Sitting along Lake Okanagan between another aptly named town, Peachland, and the retirement/summer playground of Penticton, I’ve only really seen summer there once. Most of our visits have occurred during late fall or winter when brown colours and cold air dominate, and even the local inhabitants seem to have snuggled in like bears for the duration.

In an attempt to make our hastily scheduled trip for G and G’s wedding more of a get-away than an obligation, Rob booked us into one of the nicer resorts on the lake, a place that is cost prohibitive in the high summer season.

Whenever possible we go for the suite option because it allows us all some space and Dee is no different from Rob and I in needing space.

It was a lovely set-up. One of the nicest kitchens I have ever seen in a suite with a full range, large fridge and a dishwasher. The cabinets were fully stocked with any type of dishware, pot/pan or utensil if cooking was a must, and the bath had separate tub/shower and an awesome vanity that stretched nearly the length of the room with an equal sized mirror and under the vanity a light that was motion sensitive for night-time use.

It also came equipped with two televisions.

TV is one of those weird things that while I don’t miss not having it on a daily basis, I do tend to check out when we travel.

Mostly, I channel surf. A few minutes here, twenty minutes there or just flipping at the speed of sound. I seldom watch anything from beginning to end because nothing is captivating or creative enough to compel me to do so.  And so much of it is horrifying anyway.

It appears that most television is some sort of reality themed show where the objective is to find the most objectionable representatives of humanity to showcase for entertainment purposes.  One such show – which I had no idea existed or that there were people in the world desperate enough for attention to agree to be a part of – is called Hoarders.

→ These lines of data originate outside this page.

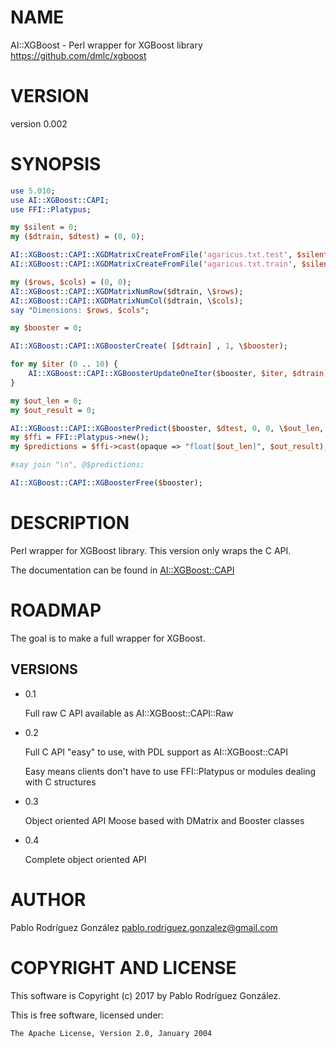 # NAME

AI::XGBoost - Perl wrapper for XGBoost library https://github.com/dmlc/xgboost

# VERSION

version 0.002

# SYNOPSIS

```perl
use 5.010;
use AI::XGBoost::CAPI;
use FFI::Platypus;

my $silent = 0;
my ($dtrain, $dtest) = (0, 0);

AI::XGBoost::CAPI::XGDMatrixCreateFromFile('agaricus.txt.test', $silent, \$dtest);
AI::XGBoost::CAPI::XGDMatrixCreateFromFile('agaricus.txt.train', $silent, \$dtrain);

my ($rows, $cols) = (0, 0);
AI::XGBoost::CAPI::XGDMatrixNumRow($dtrain, \$rows);
AI::XGBoost::CAPI::XGDMatrixNumCol($dtrain, \$cols);
say "Dimensions: $rows, $cols";

my $booster = 0;

AI::XGBoost::CAPI::XGBoosterCreate( [$dtrain] , 1, \$booster);

for my $iter (0 .. 10) {
    AI::XGBoost::CAPI::XGBoosterUpdateOneIter($booster, $iter, $dtrain);
}

my $out_len = 0;
my $out_result = 0;

AI::XGBoost::CAPI::XGBoosterPredict($booster, $dtest, 0, 0, \$out_len, \$out_result);
my $ffi = FFI::Platypus->new();
my $predictions = $ffi->cast(opaque => "float[$out_len]", $out_result);

#say join "\n", @$predictions;

AI::XGBoost::CAPI::XGBoosterFree($booster);
```

# DESCRIPTION

Perl wrapper for XGBoost library. This version only wraps the C API.

The documentation can be found in [AI::XGBoost::CAPI](https://metacpan.org/pod/AI::XGBoost::CAPI)

# ROADMAP

The goal is to make a full wrapper for XGBoost.

## VERSIONS

- 0.1 

    Full raw C API available as AI::XGBoost::CAPI::Raw

- 0.2 

    Full C API "easy" to use, with PDL support as AI::XGBoost::CAPI

    Easy means clients don't have to use FFI::Platypus or modules dealing
    with C structures

- 0.3

    Object oriented API Moose based with DMatrix and Booster classes

- 0.4

    Complete object oriented API

# AUTHOR

Pablo Rodríguez González <pablo.rodriguez.gonzalez@gmail.com>

# COPYRIGHT AND LICENSE

This software is Copyright (c) 2017 by Pablo Rodríguez González.

This is free software, licensed under:

```
The Apache License, Version 2.0, January 2004
```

Part extreme intervention with a touch of home improvement via organizing, the show finds people who are steps beyond an Oprah moment in an attempt to help them reclaim their homes from mountains of crap and possibly direct them toward mental health services. The latter is, I suppose, noble. Every person they highlighted had severe OCD in addition to an alphabet soup of other issues ranging from personality disorders to dysfunctional family or intimate relationship problems.

I couldn’t watch more than 10 minutes or so at a time, but I kept coming back to it in my meandering in the same why you’d like to not look at the accident on the side of the road but you slow down, block traffic and size it up anyway.

The houses were nightmares. Not an inch of bare floor with all manner of items piled and mixed with garbage. Most of the people had animals, which totally contributed to the unsanitary conditions with their food and waste droppings.

One woman had two small children whose rooms she took over to store her “stuff” which forced one to sleep with her because his bed had disappeared and her daughter to sleep on the floor with her Dad in a child’s size sleeping bag. She was the one who thought there was nothing wrong with cat crap on the kitchen floor and a fridge stuffed with rotting food. Rotting. And she got all up and snarky when the psychologist insisted that she clean it out herself to see what was in it and understand why it was a hazard to her kids.

And that lady wasn’t the worst one the show highlighted.

“We need to clean,” I told Rob as we watched.

“We are not that bad,” he replied.

“Yet,” I countered as I thought about the box of cards I have yet to sort and Dee’s desk in the office which is the repository of anything that doesn’t have a home.

Granted. We are short on space because of the renovation. But the storage room in the basement, which we were able to walk through in the summer is now impassable and I can totally see how people can allow clutter to become hoarding, which flows like lava through the house, solidifying and turning to the emotional equivalent of stone.

My dad was a minor hoarder of tools, car parts and paper, but I didn’t grow up in a house where the floor disappeared for extended periods of time or the sink choked on dirty dishes until we were eating off paper plates. Even the rooms of my siblings and I never reached tornado strewn disaster level like Dee’s does though she isn’t as bad as she was when she was little.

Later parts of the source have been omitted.